[What to produce]
Go over the entries and report the lines where the word "Python" occurs.

Source texts of formatted documents
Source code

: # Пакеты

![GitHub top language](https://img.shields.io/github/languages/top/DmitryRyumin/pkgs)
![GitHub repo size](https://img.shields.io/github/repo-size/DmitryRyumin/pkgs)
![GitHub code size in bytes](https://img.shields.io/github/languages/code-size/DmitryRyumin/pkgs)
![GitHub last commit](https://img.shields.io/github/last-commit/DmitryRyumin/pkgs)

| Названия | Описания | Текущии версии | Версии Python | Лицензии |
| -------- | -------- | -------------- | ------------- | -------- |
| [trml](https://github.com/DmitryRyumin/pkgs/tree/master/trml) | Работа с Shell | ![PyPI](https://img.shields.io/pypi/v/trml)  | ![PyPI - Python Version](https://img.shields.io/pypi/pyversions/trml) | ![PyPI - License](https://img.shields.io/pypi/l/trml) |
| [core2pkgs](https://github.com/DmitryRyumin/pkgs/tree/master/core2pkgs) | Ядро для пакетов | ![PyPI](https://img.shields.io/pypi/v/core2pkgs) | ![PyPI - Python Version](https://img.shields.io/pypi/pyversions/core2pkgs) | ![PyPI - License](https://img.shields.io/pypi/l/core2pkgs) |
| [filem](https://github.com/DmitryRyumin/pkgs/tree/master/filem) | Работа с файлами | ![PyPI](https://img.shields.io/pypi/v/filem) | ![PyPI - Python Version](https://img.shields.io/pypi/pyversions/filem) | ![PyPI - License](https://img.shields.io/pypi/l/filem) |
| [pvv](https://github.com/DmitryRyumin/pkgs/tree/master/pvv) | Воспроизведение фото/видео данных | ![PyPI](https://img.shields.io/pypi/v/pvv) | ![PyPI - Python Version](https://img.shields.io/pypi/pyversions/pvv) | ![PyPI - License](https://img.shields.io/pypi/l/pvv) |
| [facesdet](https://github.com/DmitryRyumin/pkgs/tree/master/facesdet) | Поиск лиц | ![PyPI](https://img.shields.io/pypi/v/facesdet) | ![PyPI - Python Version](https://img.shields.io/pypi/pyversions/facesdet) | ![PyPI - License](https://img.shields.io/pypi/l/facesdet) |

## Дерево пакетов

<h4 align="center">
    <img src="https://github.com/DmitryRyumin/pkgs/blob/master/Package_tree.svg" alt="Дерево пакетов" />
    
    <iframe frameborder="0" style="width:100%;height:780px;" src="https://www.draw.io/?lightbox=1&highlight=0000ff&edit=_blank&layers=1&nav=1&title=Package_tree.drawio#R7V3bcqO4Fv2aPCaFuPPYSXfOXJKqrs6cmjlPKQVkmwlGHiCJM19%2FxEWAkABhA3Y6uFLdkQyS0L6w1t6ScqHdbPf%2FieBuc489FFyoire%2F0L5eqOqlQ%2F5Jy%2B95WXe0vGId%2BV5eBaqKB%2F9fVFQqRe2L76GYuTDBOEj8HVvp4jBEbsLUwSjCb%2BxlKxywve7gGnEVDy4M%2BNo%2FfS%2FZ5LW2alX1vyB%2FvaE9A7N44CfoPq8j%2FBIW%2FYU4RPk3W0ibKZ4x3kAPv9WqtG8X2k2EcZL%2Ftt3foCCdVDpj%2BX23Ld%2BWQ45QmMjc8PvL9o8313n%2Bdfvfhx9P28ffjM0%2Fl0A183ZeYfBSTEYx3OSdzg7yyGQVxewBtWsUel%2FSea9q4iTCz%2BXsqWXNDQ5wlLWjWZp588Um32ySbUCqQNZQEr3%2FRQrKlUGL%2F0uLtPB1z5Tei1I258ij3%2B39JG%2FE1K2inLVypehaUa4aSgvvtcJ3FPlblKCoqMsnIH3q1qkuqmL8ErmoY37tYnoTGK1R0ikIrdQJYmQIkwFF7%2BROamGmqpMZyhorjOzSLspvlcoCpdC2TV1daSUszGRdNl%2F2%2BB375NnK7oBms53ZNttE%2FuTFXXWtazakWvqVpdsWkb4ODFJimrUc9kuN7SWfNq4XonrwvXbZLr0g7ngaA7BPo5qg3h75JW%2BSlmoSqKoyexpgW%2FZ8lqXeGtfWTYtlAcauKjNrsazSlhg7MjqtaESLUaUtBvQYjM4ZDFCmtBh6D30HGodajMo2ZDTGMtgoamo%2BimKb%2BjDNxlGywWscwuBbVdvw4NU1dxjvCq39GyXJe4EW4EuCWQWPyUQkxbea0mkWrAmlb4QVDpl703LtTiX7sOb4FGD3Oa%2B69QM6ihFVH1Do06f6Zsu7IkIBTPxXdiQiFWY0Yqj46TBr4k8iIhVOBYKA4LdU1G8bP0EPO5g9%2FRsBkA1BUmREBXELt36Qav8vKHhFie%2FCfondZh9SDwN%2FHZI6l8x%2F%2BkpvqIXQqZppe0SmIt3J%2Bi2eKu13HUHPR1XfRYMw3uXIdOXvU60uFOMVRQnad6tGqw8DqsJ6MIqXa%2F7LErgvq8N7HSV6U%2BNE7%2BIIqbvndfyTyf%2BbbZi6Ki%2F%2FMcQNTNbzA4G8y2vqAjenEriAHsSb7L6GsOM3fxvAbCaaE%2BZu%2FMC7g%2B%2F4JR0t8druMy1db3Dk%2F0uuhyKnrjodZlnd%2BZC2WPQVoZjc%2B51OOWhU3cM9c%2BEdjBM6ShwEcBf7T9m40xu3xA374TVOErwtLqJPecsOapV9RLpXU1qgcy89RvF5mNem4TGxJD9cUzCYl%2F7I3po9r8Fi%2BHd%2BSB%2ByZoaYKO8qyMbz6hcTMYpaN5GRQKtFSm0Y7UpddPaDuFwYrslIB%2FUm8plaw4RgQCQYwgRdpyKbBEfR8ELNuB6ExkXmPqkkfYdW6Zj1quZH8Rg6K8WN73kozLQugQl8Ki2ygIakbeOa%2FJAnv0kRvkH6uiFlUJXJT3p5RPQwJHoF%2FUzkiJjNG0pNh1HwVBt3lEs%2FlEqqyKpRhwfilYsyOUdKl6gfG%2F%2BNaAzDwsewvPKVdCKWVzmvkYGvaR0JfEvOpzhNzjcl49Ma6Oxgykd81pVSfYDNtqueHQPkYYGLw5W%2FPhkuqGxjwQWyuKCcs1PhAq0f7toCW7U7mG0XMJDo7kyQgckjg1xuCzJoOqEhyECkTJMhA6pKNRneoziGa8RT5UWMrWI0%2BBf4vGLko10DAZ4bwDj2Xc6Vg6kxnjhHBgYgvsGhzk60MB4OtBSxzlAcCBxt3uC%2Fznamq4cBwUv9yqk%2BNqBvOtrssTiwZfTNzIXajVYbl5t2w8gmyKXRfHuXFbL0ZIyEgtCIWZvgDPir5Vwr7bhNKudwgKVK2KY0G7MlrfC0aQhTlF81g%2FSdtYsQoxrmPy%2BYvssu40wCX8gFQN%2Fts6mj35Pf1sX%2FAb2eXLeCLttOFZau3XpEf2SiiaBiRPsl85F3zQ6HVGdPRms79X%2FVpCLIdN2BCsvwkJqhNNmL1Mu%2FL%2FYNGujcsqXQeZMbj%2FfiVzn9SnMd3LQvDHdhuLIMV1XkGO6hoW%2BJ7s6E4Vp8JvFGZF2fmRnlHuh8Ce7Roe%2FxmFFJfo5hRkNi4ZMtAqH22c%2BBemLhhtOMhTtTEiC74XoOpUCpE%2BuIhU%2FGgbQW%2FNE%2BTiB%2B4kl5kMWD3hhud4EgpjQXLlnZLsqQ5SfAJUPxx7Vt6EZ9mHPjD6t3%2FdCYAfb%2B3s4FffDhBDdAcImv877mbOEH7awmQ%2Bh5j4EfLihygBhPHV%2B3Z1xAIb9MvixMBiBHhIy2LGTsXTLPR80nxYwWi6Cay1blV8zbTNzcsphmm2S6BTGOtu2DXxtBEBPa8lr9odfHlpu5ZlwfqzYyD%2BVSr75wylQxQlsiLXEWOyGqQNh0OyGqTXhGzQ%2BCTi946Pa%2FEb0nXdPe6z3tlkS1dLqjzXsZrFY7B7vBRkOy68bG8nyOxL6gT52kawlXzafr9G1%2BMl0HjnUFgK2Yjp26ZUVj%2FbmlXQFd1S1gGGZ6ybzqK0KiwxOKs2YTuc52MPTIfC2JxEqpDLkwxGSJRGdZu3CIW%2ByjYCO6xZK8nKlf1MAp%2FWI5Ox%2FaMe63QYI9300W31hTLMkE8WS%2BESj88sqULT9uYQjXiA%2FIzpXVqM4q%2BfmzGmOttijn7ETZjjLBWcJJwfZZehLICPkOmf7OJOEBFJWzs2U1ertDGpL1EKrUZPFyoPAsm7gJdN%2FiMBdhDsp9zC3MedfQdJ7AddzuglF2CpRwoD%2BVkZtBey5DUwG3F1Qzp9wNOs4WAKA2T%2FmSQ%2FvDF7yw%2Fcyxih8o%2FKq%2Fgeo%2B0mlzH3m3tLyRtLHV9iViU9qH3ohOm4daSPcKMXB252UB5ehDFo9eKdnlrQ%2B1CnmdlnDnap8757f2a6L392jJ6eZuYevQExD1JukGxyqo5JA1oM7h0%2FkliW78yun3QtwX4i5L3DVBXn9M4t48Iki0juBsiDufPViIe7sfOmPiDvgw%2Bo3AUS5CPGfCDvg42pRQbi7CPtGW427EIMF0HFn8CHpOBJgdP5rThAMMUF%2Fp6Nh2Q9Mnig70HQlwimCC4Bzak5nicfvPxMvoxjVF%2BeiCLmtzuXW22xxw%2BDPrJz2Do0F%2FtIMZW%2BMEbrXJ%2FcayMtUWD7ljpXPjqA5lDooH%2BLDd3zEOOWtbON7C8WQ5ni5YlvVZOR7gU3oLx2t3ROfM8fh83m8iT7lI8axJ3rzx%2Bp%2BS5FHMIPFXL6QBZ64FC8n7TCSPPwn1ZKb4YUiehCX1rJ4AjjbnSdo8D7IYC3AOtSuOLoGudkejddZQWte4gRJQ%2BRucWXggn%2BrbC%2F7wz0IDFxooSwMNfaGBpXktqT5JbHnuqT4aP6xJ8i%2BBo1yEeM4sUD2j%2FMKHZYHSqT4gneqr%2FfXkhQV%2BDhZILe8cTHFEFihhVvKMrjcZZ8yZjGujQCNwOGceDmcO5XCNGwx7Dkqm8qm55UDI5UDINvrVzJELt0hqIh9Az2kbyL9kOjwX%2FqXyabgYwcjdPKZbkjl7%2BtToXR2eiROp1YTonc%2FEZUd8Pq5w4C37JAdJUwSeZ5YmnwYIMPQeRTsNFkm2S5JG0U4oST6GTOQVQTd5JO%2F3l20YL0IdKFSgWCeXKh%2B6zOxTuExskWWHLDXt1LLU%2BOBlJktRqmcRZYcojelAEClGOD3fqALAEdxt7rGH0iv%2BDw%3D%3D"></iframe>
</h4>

[Solution to this task]
| Названия | Описания | Текущии версии | Версии Python | Лицензии |
| [trml](https://github.com/DmitryRyumin/pkgs/tree/master/trml) | Работа с Shell | ![PyPI](https://img.shields.io/pypi/v/trml)  | ![PyPI - Python Version](https://img.shields.io/pypi/pyversions/trml) | ![PyPI - License](https://img.shields.io/pypi/l/trml) |
| [core2pkgs](https://github.com/DmitryRyumin/pkgs/tree/master/core2pkgs) | Ядро для пакетов | ![PyPI](https://img.shields.io/pypi/v/core2pkgs) | ![PyPI - Python Version](https://img.shields.io/pypi/pyversions/core2pkgs) | ![PyPI - License](https://img.shields.io/pypi/l/core2pkgs) |
| [filem](https://github.com/DmitryRyumin/pkgs/tree/master/filem) | Работа с файлами | ![PyPI](https://img.shields.io/pypi/v/filem) | ![PyPI - Python Version](https://img.shields.io/pypi/pyversions/filem) | ![PyPI - License](https://img.shields.io/pypi/l/filem) |
| [pvv](https://github.com/DmitryRyumin/pkgs/tree/master/pvv) | Воспроизведение фото/видео данных | ![PyPI](https://img.shields.io/pypi/v/pvv) | ![PyPI - Python Version](https://img.shields.io/pypi/pyversions/pvv) | ![PyPI - License](https://img.shields.io/pypi/l/pvv) |
| [facesdet](https://github.com/DmitryRyumin/pkgs/tree/master/facesdet) | Поиск лиц | ![PyPI](https://img.shields.io/pypi/v/facesdet) | ![PyPI - Python Version](https://img.shields.io/pypi/pyversions/facesdet) | ![PyPI - License](https://img.shields.io/pypi/l/facesdet) |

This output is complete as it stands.